Le choix d’un élargissement réel de l’UE vers l’Est a été fondamentalement fait en 1999 pour faire face aux désillusions populaires croissantes, auxquelles s’ajoutaient les effets de la guerre de l’OTAN dans les Balkans (6) : la promesse d’intégration devait servir de pacificateur et faire passer la pilule des politiques impopulaires de démantèlement de l’État social. Mais il n’était pas question de financer cette « réunification du continent » par un accroissement du budget européen, contrairement aux efforts accomplis vers les pays du Sud de l’Europe… et les Länder est-allemands (7). La libre circulation des capitaux dans une vaste zone de libre-échange devait apporter les financements…

Aussi, dans le cadre de la libéralisation des accords sur les services (AGCS), la plupart des gouvernements d’Europe de l’Est candidats à l’intégration dans l’UE — à l’exception de la Slovénie — ont perçu comme une aubaine la privatisation de leur système bancaire (totalement nationalisé antérieurement) par vente aux banques d’Europe occidentale. Et ces dernières ont perçu l’adhésion à l’UE comme une garantie de juteuses affaires. Le contrôle du système bancaire des futurs membres (encouragé par la commission européenne et les institutions de la mondialisation) fut acquis, à plus de 50 %, dès 2001, sauf en Slovénie.

 

Part des banques étrangères dans les actifs bancaires de certains nouveaux membres de l’UE

 

Estonie

Bulgarie

Rép.

Tchèque

Lituanie

Hongrie

Roumanie

Lettonie

Pologne

Slovénie

98%

90%

90%

90%

61%

55%

53%

51%

35%

Source : Die Bank, 2006 (8).

 

Les flux des investissements directs étrangers (IDE), notamment dans le secteur financier, se sont accrus avec l’entrée dans l’Union européenne. Les banques de Lettonie, comme dans les autres pays baltes, mais aussi la Bulgarie et la République Tchèque, sont désormais contrôlées à plus de 90 % par des banques occidentales.
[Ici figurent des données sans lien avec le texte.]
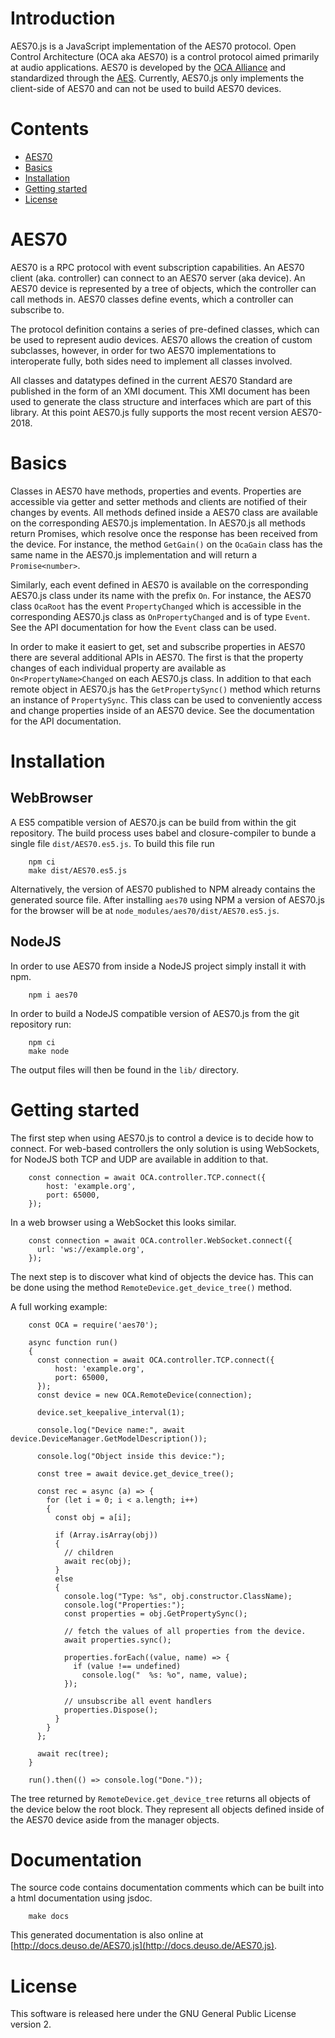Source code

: # Introduction

AES70.js is a JavaScript implementation of the AES70 protocol.
Open Control Architecture (OCA aka AES70) is a control protocol aimed primarily at
audio applications. AES70 is developed by the [OCA Alliance](http://ocaalliance.com/)
and standardized through the [AES](http://www.aes.org/publications/standards/search.cfm?docID=101).
Currently, AES70.js only implements the client-side of AES70 and can not
be used to build AES70 devices.

# Contents

* [AES70](#aes70)
* [Basics](#basics)
* [Installation](#installation)
* [Getting started](#getting-started)
* [License](#license)

# AES70

AES70 is a RPC protocol with event subscription capabilities.
An AES70 client (aka. controller) can connect to an AES70 server (aka device).
An AES70 device is represented by a tree of objects, which the controller can call
methods in. AES70 classes define events, which a controller can subscribe to.

The protocol definition contains a series of pre-defined classes, which can
be used to represent audio devices. AES70 allows the creation of custom subclasses,
however, in order for two AES70 implementations to interoperate fully, both sides
need to implement all classes involved.

All classes and datatypes defined in the
current AES70 Standard are published in the form of an XMI document. This XMI
document has been used to generate the class structure and interfaces which
are part of this library. At this point AES70.js fully supports the most recent
version AES70-2018.

# Basics

Classes in AES70 have methods, properties and events. Properties are accessible
via getter and setter methods and clients are notified of their changes by
events. All methods defined inside a AES70 class are available on the
corresponding AES70.js implementation. In AES70.js all methods return Promises,
which resolve once the response has been received from the device. For instance,
the method `GetGain()` on the `OcaGain` class has the same name in the AES70.js
implementation and will return a `Promise<number>`.

Similarly, each event defined in AES70 is available on the corresponding
AES70.js class under its name with the prefix `On`. For instance, the AES70
class `OcaRoot` has the event `PropertyChanged` which is accessible in the
corresponding AES70.js class as `OnPropertyChanged` and is of type `Event`. See
the API documentation for how the `Event` class can be used.

In order to make it easiert to get, set and subscribe properties in AES70 there
are several additional APIs in AES70. The first is that the property changes of
each individual property are available as `On<PropertyName>Changed` on each
AES70.js class. In addition to that each remote object in AES70.js has the
`GetPropertySync()` method which returns an instance of `PropertySync`. This
class can be used to conveniently access and change properties inside of an
AES70 device. See the documentation for the API documentation.

# Installation

## WebBrowser

A ES5 compatible version of AES70.js can be build from within the git
repository. The build process uses babel and closure-compiler to bunde a single
file `dist/AES70.es5.js`. To build this file run

        npm ci
        make dist/AES70.es5.js

Alternatively, the version of AES70 published to NPM already contains the 
generated source file. After installing `aes70` using NPM a version of AES70.js
for the browser will be at `node_modules/aes70/dist/AES70.es5.js`.

## NodeJS

In order to use AES70 from inside a NodeJS project simply install it with npm.

        npm i aes70

In order to build a NodeJS compatible version of AES70.js from the git
repository run:

        npm ci
        make node

The output files will then be found in the `lib/` directory.

# Getting started

The first step when using AES70.js to control a device is to decide how to
connect. For web-based controllers the only solution is using WebSockets, for
NodeJS both TCP and UDP are available in addition to that.

        const connection = await OCA.controller.TCP.connect({
            host: 'example.org',
            port: 65000,
        });

In a web browser using a WebSocket this looks similar.

        const connection = await OCA.controller.WebSocket.connect({
          url: 'ws://example.org',
        });

The next step is to discover what kind of objects the device has. This can be
done using the method `RemoteDevice.get_device_tree()` method.

A full working example:

        const OCA = require('aes70');

        async function run()
        {
          const connection = await OCA.controller.TCP.connect({
              host: 'example.org',
              port: 65000,
          });
          const device = new OCA.RemoteDevice(connection);

          device.set_keepalive_interval(1);

          console.log("Device name:", await device.DeviceManager.GetModelDescription());

          console.log("Object inside this device:");

          const tree = await device.get_device_tree();

          const rec = async (a) => {
            for (let i = 0; i < a.length; i++)
            {
              const obj = a[i];

              if (Array.isArray(obj))
              {
                // children
                await rec(obj);
              }
              else
              {
                console.log("Type: %s", obj.constructor.ClassName);
                console.log("Properties:");
                const properties = obj.GetPropertySync();

                // fetch the values of all properties from the device.
                await properties.sync();

                properties.forEach((value, name) => {
                  if (value !== undefined)
                    console.log("  %s: %o", name, value);
                });

                // unsubscribe all event handlers
                properties.Dispose();
              }
            }
          };

          await rec(tree);
        }

        run().then(() => console.log("Done."));

The tree returned by `RemoteDevice.get_device_tree` returns all objects of the
device below the root block. They represent all objects defined inside of the
AES70 device aside from the manager objects. 

# Documentation

The source code contains documentation comments which can be built into a html
documentation using jsdoc.

        make docs

This generated documentation is also online at
[http://docs.deuso.de/AES70.js](http://docs.deuso.de/AES70.js).

# License

This software is released here under the GNU General Public License version 2.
Le seul pays échappant toujours à ce scénario (malgré les pressions de la commission européenne) reste la Slovénie (9). Les résistances au bradage des acquis de l’autogestion (réels en Slovénie), la transformation des anciens syndicats en puissant appui de grèves générales au début des années 1990 comme ces dernières années, ont joué un rôle majeur tant dans les formes de privatisations que dans l’opposition à l’introduction de l’impôt à taux unique (ou « flat tax », appliqué en Slovaquie et dans d’autres pays de l’Est à des niveaux très inférieurs à la moyenne de l’UE pour attirer les capitaux). Au total, en Slovénie, l’État a maintenu son contrôle sur le financement de l’économie.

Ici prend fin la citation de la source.